Joanne prefirió no pensar en todas las mujeres en las que Álvaro se fijaría cuando ella se hubiera ido. Ya le costaba mucho separarse de él, de modo que no tenía sentido atormentarse imaginándoselo con otras.

—Joanne —la llamó la señorita Henderson—, estamos grabando las intervenciones de todos para tener un recuerdo de este encuentro. ¿Te importa darle a grabar después de que presente a Álvaro?
—En absoluto —Joanne sonrió y tomó el grabador de la señorita Henderson mientras ésta se llevaba a Álvaro del brazo.
—Muy bien, chicos. Prestad atención un momento. Tyler Hamilton le ha pedido a un amigo muy especial que esté con nosotros hoy, así que tenéis que portaros muy bien mientras está hablando —les pidió la señorita Henderson—. ¿Podéis darle los buenos días al señor Herreros?
—Buenos días, señor Herreros —corearon unas doscientas vocecillas mientras Álvaro se acercaba al micrófono. Cuando se llevó una mano a la oreja y dijo que no oía bien, los niños gritaron alto, y cuando Álvaro se llevó las manos al pecho y dio unos traspiés hacia atrás adrede, todos se echaron a reír.

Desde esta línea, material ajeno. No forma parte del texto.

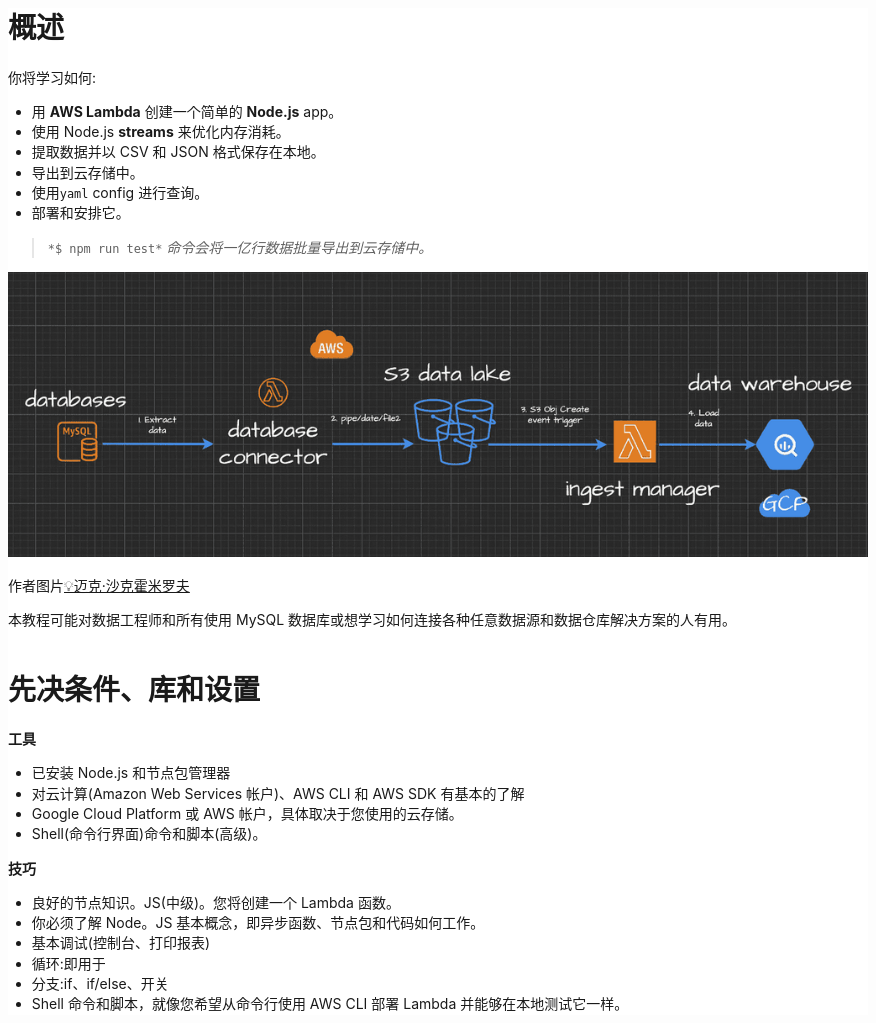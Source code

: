 # 概述

你将学习如何:

*   用 **AWS Lambda** 创建一个简单的 **Node.js** app。
*   使用 Node.js **streams** 来优化内存消耗。
*   提取数据并以 CSV 和 JSON 格式保存在本地。
*   导出到云存储中。
*   使用`yaml` config 进行查询。
*   部署和安排它。

> `*$ npm run test*` *命令会将一亿行数据批量导出到云存储中。*

![](img/93fe6dbeee8c7b7816e3a36ae971fca7.png)

作者图片[💡迈克·沙克霍米罗夫](https://medium.com/u/e06a48b3dd48?source=post_page-----db0d338b782d--------------------------------)

本教程可能对数据工程师和所有使用 MySQL 数据库或想学习如何连接各种任意数据源和数据仓库解决方案的人有用。

# 先决条件、库和设置

**工具**

*   已安装 Node.js 和节点包管理器
*   对云计算(Amazon Web Services 帐户)、AWS CLI 和 AWS SDK 有基本的了解
*   Google Cloud Platform 或 AWS 帐户，具体取决于您使用的云存储。
*   Shell(命令行界面)命令和脚本(高级)。

**技巧**

*   良好的节点知识。JS(中级)。您将创建一个 Lambda 函数。
*   你必须了解 Node。JS 基本概念，即异步函数、节点包和代码如何工作。
*   基本调试(控制台、打印报表)
*   循环:即用于
*   分支:if、if/else、开关
*   Shell 命令和脚本，就像您希望从命令行使用 AWS CLI 部署 Lambda 并能够在本地测试它一样。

Era de esperar, pensó Joanne mientras ponía el grabador en funcionamiento. Acostumbrado a tratar con los medios de comunicación durante tantos años, era lógico que supiera ganarse la simpatía de un público mucho más receptivo.

Luego pasó a contar cómo pasó de disfrutar montando en moto a dedicarse al motociclismo profesionalmente, e indicó que el dinero no debía ser el principal motivo para elegir un trabajo, sino que éste te gustara, para pasarlo bien y que nunca se tuviera la sensación de estar trabajando.

Joanne se acercó al borde del escenario para localizar a Tyler, el cual tenía una sonrisa de oreja a oreja y no se perdía una sola palabra de su adorado Álvaro.

Cerró los ojos para que no se le saltaran las lágrimas y lamentó lo mucho que iba a hacer sufrir a Tyler cuando lo separara de su padre....


Desde el día del viaje en moto, sabía que tenía que contarle a Álvaro la verdad. Tal vez no volviera a hablarle y renegara de Tyler, pero éstos se merecían una oportunidad. Fueran cuales fueran las consecuencias, eran ellos los que tenían que tomar sus propias decisiones.

Por cobardía, había decidido esperar hasta el último día; pero al ver a Álvaro hablando con los niños, saludando a Tyler con una mano y a éste devolviéndole el saludo emocionado, comprendió que no podía esperar tanto.

Mientras, él hablaba sobre la importancia de ir al colegio y de la educación.

Joanne se alejó unos metros. No podía hacerle frente en ese instante; necesitaba un poco de tiempo para pensar y encontrar las palabras adecuadas... Y rezó porque de veras las encontrara.

Álvaro aceleró justo antes de entrar en el aparcamiento de su taller. Luego hizo un caballito y después hizo tres ochos con la moto, hasta detenerla justo donde quería estacionaria.

Estaba contentísimo. Al fin y al cabo, acababa de salir airoso de su primera intervención como papá en el colegio de Tyler, y estaba a punto de pedirle a la mujer a la que amaba que se casara con él. Miró el reloj e imprecó en silencio al ver que sólo eran las once menos cuarto de la mañana. Tenía mesa reservada para cenar a las ocho, y no recogería a Joanne hasta las siete y cuarenta y cinco. ¿Qué diablos iba a hacer durante nueve horas? Entonces se le ocurrió acercarse a la montaña, donde tal vez hallara la quietud suficiente como para serenarse.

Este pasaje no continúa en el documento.